MATERIAL SHOWN section start

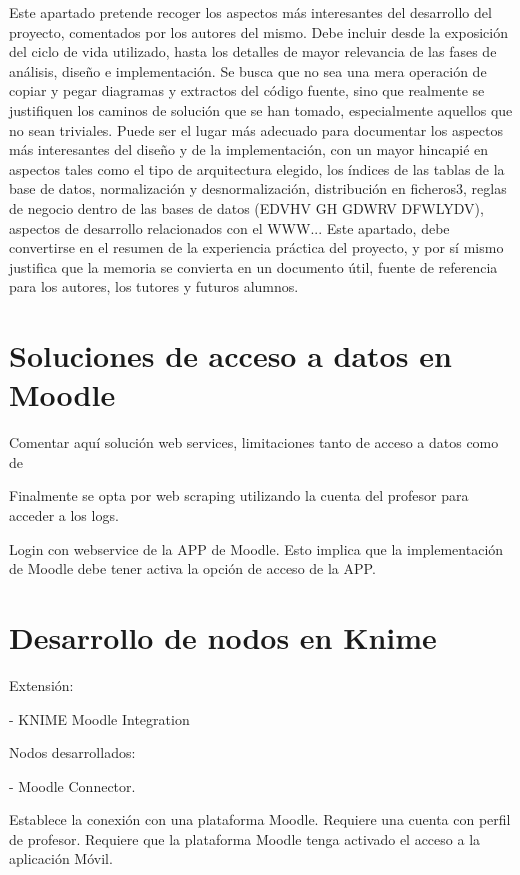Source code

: 
Este apartado pretende recoger los aspectos más interesantes del desarrollo del proyecto, comentados por los autores del mismo.
Debe incluir desde la exposición del ciclo de vida utilizado, hasta los detalles de mayor relevancia de las fases de análisis, diseño e implementación.
Se busca que no sea una mera operación de copiar y pegar diagramas y extractos del código fuente, sino que realmente se justifiquen los caminos de solución que se han tomado, especialmente aquellos que no sean triviales.
Puede ser el lugar más adecuado para documentar los aspectos más interesantes del diseño y de la implementación, con un mayor hincapié en aspectos tales como el tipo de arquitectura elegido, los índices de las tablas de la base de datos, normalización y desnormalización, distribución en ficheros3, reglas de negocio dentro de las bases de datos (EDVHV GH GDWRV DFWLYDV), aspectos de desarrollo relacionados con el WWW...
Este apartado, debe convertirse en el resumen de la experiencia práctica del proyecto, y por sí mismo justifica que la memoria se convierta en un documento útil, fuente de referencia para los autores, los tutores y futuros alumnos.



\section{Soluciones de acceso a datos en Moodle}

Comentar aquí solución web services, limitaciones tanto de acceso a datos como de 

Finalmente se opta por web scraping utilizando la cuenta del profesor para acceder a los logs. 

Login con webservice de la APP de Moodle. Esto implica que la implementación de Moodle debe tener activa la opción de acceso de la APP. 



\section{Desarrollo de nodos en Knime}


Extensión: 

- KNIME Moodle Integration


Nodos desarrollados:

- Moodle Connector. 

Establece la conexión con una plataforma Moodle. Requiere una cuenta con perfil de profesor. 
Requiere que la plataforma Moodle tenga activado el acceso a la aplicación Móvil.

MATERIAL SHOWN section end

» TASK:
The lines from the one holding "- KNIME Moodle Integration" through the end of the listing above are to be written out exactly, both ends included, and no others.

» WRITTEN SOLUTION:
- KNIME Moodle Integration


Nodos desarrollados:

- Moodle Connector. 

Establece la conexión con una plataforma Moodle. Requiere una cuenta con perfil de profesor. 
Requiere que la plataforma Moodle tenga activado el acceso a la aplicación Móvil.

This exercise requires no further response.